▶ _Task directions_
Look through the data below and show every line that includes "Serverlesspresso".

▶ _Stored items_
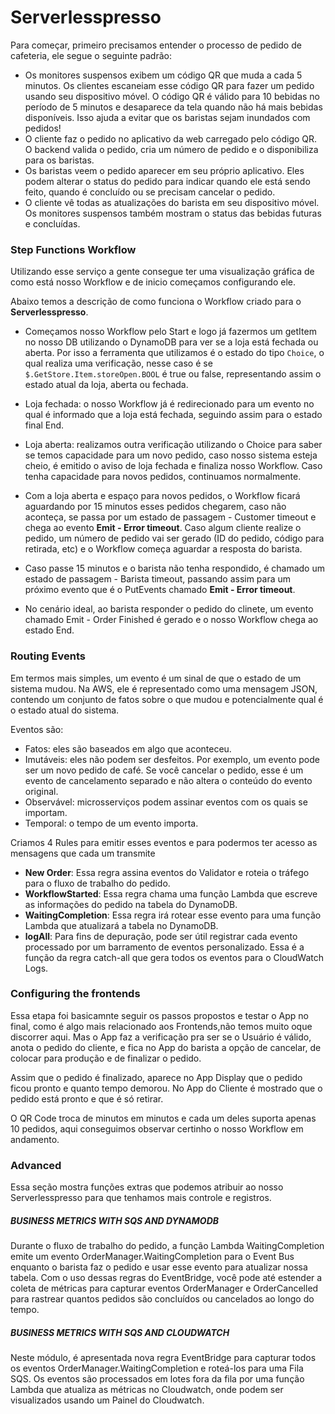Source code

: # Serverlesspresso

Para começar, primeiro precisamos entender o processo de pedido de cafeteria, ele segue o seguinte padrão:

- Os monitores suspensos exibem um código QR que muda a cada 5 minutos. Os clientes escaneiam esse código QR para fazer um pedido usando seu dispositivo móvel. O código QR é válido para 10 bebidas no período de 5 minutos e desaparece da tela quando não há mais bebidas disponíveis. Isso ajuda a evitar que os baristas sejam inundados com pedidos!
- O cliente faz o pedido no aplicativo da web carregado pelo código QR. O backend valida o pedido, cria um número de pedido e o disponibiliza para os baristas.
- Os baristas veem o pedido aparecer em seu próprio aplicativo. Eles podem alterar o status do pedido para indicar quando ele está sendo feito, quando é concluído ou se precisam cancelar o pedido.
- O cliente vê todas as atualizações do barista em seu dispositivo móvel. Os monitores suspensos também mostram o status das bebidas futuras e concluídas.

### Step Functions Workflow

Utilizando esse serviço a gente consegue ter uma visualização gráfica de como está nosso Workflow e de inicio começamos configurando ele.

Abaixo temos a descrição de como funciona o Workflow criado para o **Serverlesspresso**.

- Começamos nosso Workflow pelo Start e logo já fazermos um getItem no nosso DB utilizando o DynamoDB para ver se a loja está fechada ou aberta. Por isso a ferramenta que utilizamos é o estado do tipo `Choice`, o qual realiza uma verificação, nesse caso é se `$.GetStore.Item.storeOpen.BOOL` é true ou false, representando assim o estado atual da loja, aberta ou fechada.

- Loja fechada: o nosso Workflow já é redirecionado para um evento no qual é informado que a loja está fechada, seguindo assim para o estado final End.

- Loja aberta: realizamos outra verificação utilizando o Choice para saber se temos capacidade para um novo pedido, caso nosso sistema esteja cheio, é emitido o aviso de loja fechada e finaliza nosso Workflow. Caso tenha capacidade para novos pedidos, continuamos normalmente.

- Com a loja aberta e espaço para novos pedidos, o Workflow ficará aguardando por 15 minutos esses pedidos chegarem, caso não aconteça, se passa por um estado de passagem - Customer timeout e chega ao evento **Emit - Error timeout**. Caso algum cliente realize o pedido, um número de pedido vai ser gerado (ID do pedido, código para retirada, etc) e o Workflow começa aguardar a resposta do barista.

- Caso passe 15 minutos e o barista não tenha respondido, é chamado um estado de passagem - Barista timeout, passando assim para um próximo evento que é o PutEvents chamado **Emit - Error timeout**.

- No cenário ideal, ao barista responder o pedido do clinete, um evento chamado Emit - Order Finished é gerado e o nosso Workflow chega ao estado End.

### Routing Events

Em termos mais simples, um evento é um sinal de que o estado de um sistema mudou. Na AWS, ele é representado como uma mensagem JSON, contendo um conjunto de fatos sobre o que mudou e potencialmente qual é o estado atual do sistema.

Eventos são:

- Fatos: eles são baseados em algo que aconteceu.
- Imutáveis: eles não podem ser desfeitos. Por exemplo, um evento pode ser um novo pedido de café. Se você cancelar o pedido, esse é um evento de cancelamento separado e não altera o conteúdo do evento original.
- Observável: microsserviços podem assinar eventos com os quais se importam.
- Temporal: o tempo de um evento importa.

Criamos 4 Rules para emitir esses eventos e para podermos ter acesso as mensagens que cada um transmite

- **New Order**: Essa regra assina eventos do Validator e roteia o tráfego para o fluxo de trabalho do pedido.
- **WorkflowStarted**: Essa regra chama uma função Lambda que escreve as informações do pedido na tabela do DynamoDB.
- **WaitingCompletion**: Essa regra irá rotear esse evento para uma função Lambda que atualizará a tabela no DynamoDB.
- **logAll**: Para fins de depuração, pode ser útil registrar cada evento processado por um barramento de eventos personalizado. Essa é a função da regra catch-all que gera todos os eventos para o CloudWatch Logs.

### Configuring the frontends

Essa etapa foi basicamnte seguir os passos propostos e testar o App no final, como é algo mais relacionado aos Frontends,não temos muito oque discorrer aqui. Mas o App faz a verificação pra ser se o Usuário é válido, anota o pedido do cliente, e fica no App do barista a opção de cancelar, de colocar para produção e de finalizar o pedido.

Assim que o pedido é finalizado, aparece no App Display que o pedido ficou pronto e quanto tempo demorou. No App do Cliente é mostrado que o pedido está pronto e que é só retirar.

O QR Code troca de minutos em minutos e cada um deles suporta apenas 10 pedidos, aqui conseguimos observar certinho o nosso Workflow em andamento.

### Advanced

Essa seção mostra funções extras que podemos atribuir ao nosso Serverlesspresso para que tenhamos mais controle e registros.

##### BUSINESS METRICS WITH SQS AND DYNAMODB

Durante o fluxo de trabalho do pedido, a função Lambda WaitingCompletion emite um evento OrderManager.WaitingCompletion para o Event Bus enquanto o barista faz o pedido e usar esse evento para atualizar nossa tabela.
Com o uso dessas regras do EventBridge, você pode até estender a coleta de métricas para capturar eventos OrderManager e OrderCancelled para rastrear quantos pedidos são concluídos ou cancelados ao longo do tempo.

##### BUSINESS METRICS WITH SQS AND CLOUDWATCH

Neste módulo, é apresentada nova regra EventBridge para capturar todos os eventos OrderManager.WaitingCompletion e roteá-los para uma Fila SQS. Os eventos são processados ​​em lotes fora da fila por uma função Lambda que atualiza as métricas no Cloudwatch, onde podem ser visualizados usando um Painel do Cloudwatch.

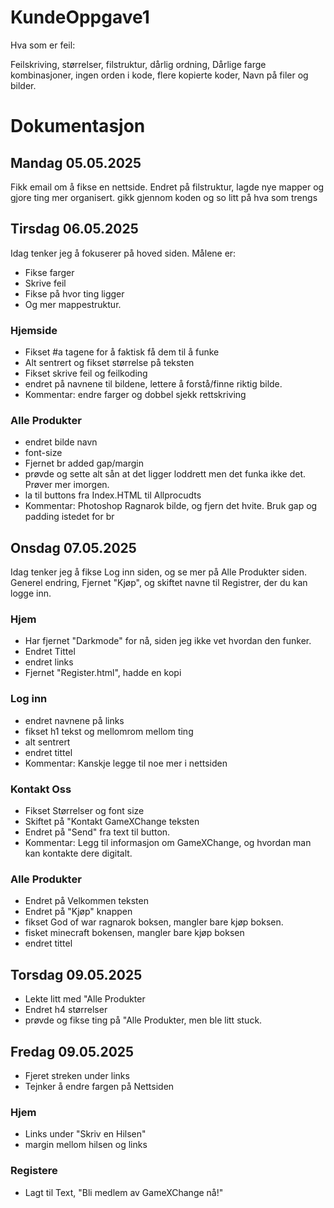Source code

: # KundeOppgave1

Hva som er feil:

Feilskriving,
størrelser,
filstruktur,
dårlig ordning,
Dårlige farge kombinasjoner,
ingen orden i kode,
flere kopierte koder,
Navn på filer og bilder.

# Dokumentasjon

## Mandag 05.05.2025
Fikk email om å fikse en nettside. 
Endret på filstruktur, lagde nye mapper og gjore ting mer organisert.
gikk gjennom koden og so litt på hva som trengs

## Tirsdag 06.05.2025
Idag tenker jeg å fokuserer på hoved siden. Målene er:
* Fikse farger
* Skrive feil 
* Fikse på hvor ting ligger 
* Og mer mappestruktur.

### Hjemside
* Fikset #a tagene for å faktisk få dem til å funke 
* Alt sentrert og fikset størrelse på teksten
* Fikset skrive feil og feilkoding
* endret på navnene til bildene, lettere å forstå/finne riktig bilde.
* Kommentar: endre farger og dobbel sjekk rettskriving

### Alle Produkter
* endret bilde navn
* font-size
* Fjernet br added gap/margin
* prøvde og sette alt sån at det ligger loddrett men det funka ikke det. Prøver mer imorgen.
* la til buttons fra Index.HTML til Allprocudts
* Kommentar: Photoshop Ragnarok bilde, og fjern det hvite. Bruk gap og padding istedet for br

## Onsdag 07.05.2025
Idag tenker jeg å fikse Log inn siden, og se mer på Alle Produkter siden.
Generel endring, Fjernet "Kjøp", og skiftet navne til Registrer, der du kan logge inn.

### Hjem
* Har fjernet "Darkmode" for nå, siden jeg ikke vet hvordan den funker.
* Endret Tittel
* endret links
* Fjernet "Register.html", hadde en kopi

### Log inn
* endret navnene på links
* fikset h1 tekst og mellomrom mellom ting
* alt sentrert
* endret tittel
* Kommentar: Kanskje legge til noe mer i nettsiden

### Kontakt Oss
* Fikset Størrelser og font size
* Skiftet på "Kontakt GameXChange teksten
* Endret på "Send" fra text til button.
* Kommentar: Legg til informasjon om GameXChange, og hvordan man kan kontakte dere digitalt.

### Alle Produkter
* Endret på Velkommen teksten
* Endret på "Kjøp" knappen
* fikset God of war ragnarok boksen, mangler bare kjøp boksen.
* fisket minecraft bokensen, mangler bare kjøp boksen
* endret tittel

## Torsdag 09.05.2025
* Lekte litt med "Alle Produkter
* Endret h4 størrelser
* prøvde og fikse ting på "Alle Produkter, men ble litt stuck.

## Fredag 09.05.2025
* Fjeret streken under links
* Tejnker å endre fargen på Nettsiden

### Hjem
* Links under "Skriv en Hilsen"
* margin mellom hilsen og links

### Registere
* Lagt til Text, "Bli medlem av GameXChange nå!"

▶ _Exercise result_
: # Serverlesspresso
Abaixo temos a descrição de como funciona o Workflow criado para o **Serverlesspresso**.
Essa seção mostra funções extras que podemos atribuir ao nosso Serverlesspresso para que tenhamos mais controle e registros.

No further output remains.